Here, the sharp jagged rocks lightly coated with a slick, grease-like algae matched with the often frigid temperatures of the inviting waters provide the ultimate test of human agility, a trial that changes in difficulty based on the competitors age and body shape.

At Florence, the addition of a sturdy ladder counts for little. I spend a highly enjoyable hour watching hot tourists flop and crash as they try desperately to enter at a pace their brains and bodies are demanding of them. There’s a glorious incompetence to the entries, a repeating failure that these impervious cascades have witnessed for decades.

And oh, the bodies! Far be it for me to criticise as my middle age begins the inevitable droop and general rounding of the edges. No this not about weight or fat rolls, although it appears anecdotally that in the camping and caravanning community, those few mid-strength beers every afternoon from four might be having an effect. No, this is about the glorious variety that the modern human frame provides. There are shapes that are yet to have descriptors, somewhere between spherical and cubic, folds of skin hanging where anatomy should have been, legs that range from parallel to parenthesis and bums that have completely disappeared, rendered extinct by the march of time.

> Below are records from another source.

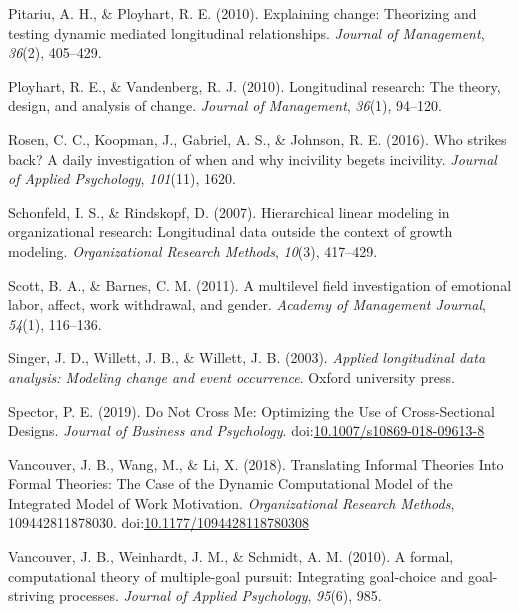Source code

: \documentclass[english,,man]{apa6}
\theoremstyle{definition}
\theoremstyle{definition}
\theoremstyle{definition}
\theoremstyle{remark}
\begin{document}
\leavevmode\hypertarget{ref-pitariu_explaining_2010}{}%
Pitariu, A. H., \& Ployhart, R. E. (2010). Explaining change: Theorizing
and testing dynamic mediated longitudinal relationships. \emph{Journal
of Management}, \emph{36}(2), 405--429.

\leavevmode\hypertarget{ref-ployhart_longitudinal_2010}{}%
Ployhart, R. E., \& Vandenberg, R. J. (2010). Longitudinal research: The
theory, design, and analysis of change. \emph{Journal of Management},
\emph{36}(1), 94--120.

\leavevmode\hypertarget{ref-rosen_who_2016}{}%
Rosen, C. C., Koopman, J., Gabriel, A. S., \& Johnson, R. E. (2016). Who
strikes back? A daily investigation of when and why incivility begets
incivility. \emph{Journal of Applied Psychology}, \emph{101}(11), 1620.

\leavevmode\hypertarget{ref-schonfeld2007hierarchical}{}%
Schonfeld, I. S., \& Rindskopf, D. (2007). Hierarchical linear modeling
in organizational research: Longitudinal data outside the context of
growth modeling. \emph{Organizational Research Methods}, \emph{10}(3),
417--429.

\leavevmode\hypertarget{ref-scott_multilevel_2011}{}%
Scott, B. A., \& Barnes, C. M. (2011). A multilevel field investigation
of emotional labor, affect, work withdrawal, and gender. \emph{Academy
of Management Journal}, \emph{54}(1), 116--136.

\leavevmode\hypertarget{ref-singer_applied_2003}{}%
Singer, J. D., Willett, J. B., \& Willett, J. B. (2003). \emph{Applied
longitudinal data analysis: Modeling change and event occurrence}.
Oxford university press.

\leavevmode\hypertarget{ref-spector_not_2019}{}%
Spector, P. E. (2019). Do Not Cross Me: Optimizing the Use of
Cross-Sectional Designs. \emph{Journal of Business and Psychology}.
doi:\href{https://doi.org/10.1007/s10869-018-09613-8}{10.1007/s10869-018-09613-8}

\leavevmode\hypertarget{ref-vancouver_translating_2018}{}%
Vancouver, J. B., Wang, M., \& Li, X. (2018). Translating Informal
Theories Into Formal Theories: The Case of the Dynamic Computational
Model of the Integrated Model of Work Motivation. \emph{Organizational
Research Methods}, 109442811878030.
doi:\href{https://doi.org/10.1177/1094428118780308}{10.1177/1094428118780308}

\leavevmode\hypertarget{ref-vancouver2010formal}{}%
Vancouver, J. B., Weinhardt, J. M., \& Schmidt, A. M. (2010). A formal,
computational theory of multiple-goal pursuit: Integrating goal-choice
and goal-striving processes. \emph{Journal of Applied Psychology},
\emph{95}(6), 985.
\end{document}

Florence Falls, with the ladder of constant uncertainty on the right.

‘He’s not allowed to do that.’

I am whisked from my reverie back to the now by the voice of Frank who has swum up behind me and onto the rock on which I’m perched taking in the entertainment. He nods towards some young men, maybe 18 or 19 who have clambered up the cliff face and are clearly doing whatever physics their risk-hungry brains can manage before the certain jump.

‘The sign says no-jumping,’ Frank continues.

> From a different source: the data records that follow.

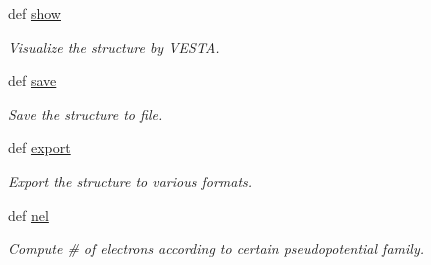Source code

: \begin{DoxyCompactItemize}
def \hyperlink{classpycdft_1_1common_1_1sample_1_1Sample_a6cdbb7f2565ab65f18ddbd2292c6aa99}{show}
\begin{DoxyCompactList}\small\item\em Visualize the structure by V\-E\-S\-T\-A. \end{DoxyCompactList}\item 
def \hyperlink{classpycdft_1_1common_1_1sample_1_1Sample_a679389ec9fe11f70937955d3eb35313f}{save}
\begin{DoxyCompactList}\small\item\em Save the structure to file. \end{DoxyCompactList}\item 
def \hyperlink{classpycdft_1_1common_1_1sample_1_1Sample_ac10e9e09b66b0f1d22e5ba0efbbe779a}{export}
\begin{DoxyCompactList}\small\item\em Export the structure to various formats. \end{DoxyCompactList}\item 
def \hyperlink{classpycdft_1_1common_1_1sample_1_1Sample_afdd3ec05d1f1ab10aa99034281297cf2}{nel}
\begin{DoxyCompactList}\small\item\em Compute \# of electrons according to certain pseudopotential family. \end{DoxyCompactList}\end{DoxyCompactItemize}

‘I know mate,’ I reply with a nod, just in time as the first rule-breaker cracks into the water, feet first but his arms slightly extended, just enough for them to slap against the surface and issue a crack like the first moment a huge tree starts is plunge to the earth after being felled.

The others in the group soon follow.

The jumping boys are just the next example of human’s insatiable need to walk away from the designated track. Throughout the trip there have been endless examples where people have decided that the rule doesn’t apply to them. From climbing mountains and evidence of people snaking off the trail, to hot springs where the source of the water is a small pool, notionally off limits, but of course, next to it is the earth-tramped evidence of those who have illegally plunged.

What makes us do this?

One could argue it’s the drive that has allowed humanity to walk to almost every corner of the earth, descend to the deepest parts of the ocean and bounce across the surface of the moon. A sense of wonder, a sense of possibility… the need to know what is around the next corner.

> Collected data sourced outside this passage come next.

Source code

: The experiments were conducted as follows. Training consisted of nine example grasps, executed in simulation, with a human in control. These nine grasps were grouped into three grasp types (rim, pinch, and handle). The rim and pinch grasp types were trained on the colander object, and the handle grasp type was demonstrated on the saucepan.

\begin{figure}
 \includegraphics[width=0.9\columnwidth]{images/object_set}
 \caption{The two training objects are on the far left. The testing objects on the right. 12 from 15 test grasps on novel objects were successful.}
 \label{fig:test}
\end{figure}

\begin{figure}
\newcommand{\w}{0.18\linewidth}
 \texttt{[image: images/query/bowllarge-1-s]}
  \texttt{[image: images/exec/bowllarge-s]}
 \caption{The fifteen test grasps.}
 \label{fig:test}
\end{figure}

You could also suggest that it may be the desire for something truly unique in a saturated world of experience, as the ‘frontier’ opens up to air conditioned four wheel drives and microwaves that go ding when that night’s frozen meal is ready.

Or maybe it’s just because the easier rules are broken, the more likely we are to do it.

Whatever the case, Frank gives a reassuring shake of the head and dives off, like only agile, carefree seven-year-olds can, and I am left hoping that he survives the impending moments when he decides to break the rules himself. 

Just south of Gregory, Qld

The first hint of trouble is outside the Hann River Roadhouse where we have stopped for a promised cold drink on the way from Cooktown to Karumba, a drive that will take us a couple of days. Sections of sharp, serrated corrugations have shaken us so much that both Eddie and Frank declare newly wobbly teeth.

After starting without protest all journey, the car turns over dry for several seconds before I stop and release the key. I crank it again, it turns over healthily but sounds like it’s missing something crucial. It’s not starting like this.

Without any real reason other than custom, I slightly shake my head and pop the bonnet. I stare under, and to my untrained eye, there is nothing that would suggest a problem, although what I’m hoping to see I am not sure.

Across the dusty road are a couple of blokes who seem to have stopped primarily for the access to a cold beer from the roadhouse and are drinking thirstily. They saunter over, dusty cracked toes in thongs that have moulded into the wave of their feet, and offer the requisite rhetorical question of ‘problem’?

‘You could pump it a bit’ says one, and presses a little black button several times on top of the fuel filter, a fitting that I have seen before but never realised what it was actually for. I cover this piece of learning with a knowing nod and a ‘give it a crank darl’ to my wife who is in the driving seat. Sandi looks at me confused, wondering why I have suddenly been inhabited by some dry old bushy, but starts the car and boom, she’s away.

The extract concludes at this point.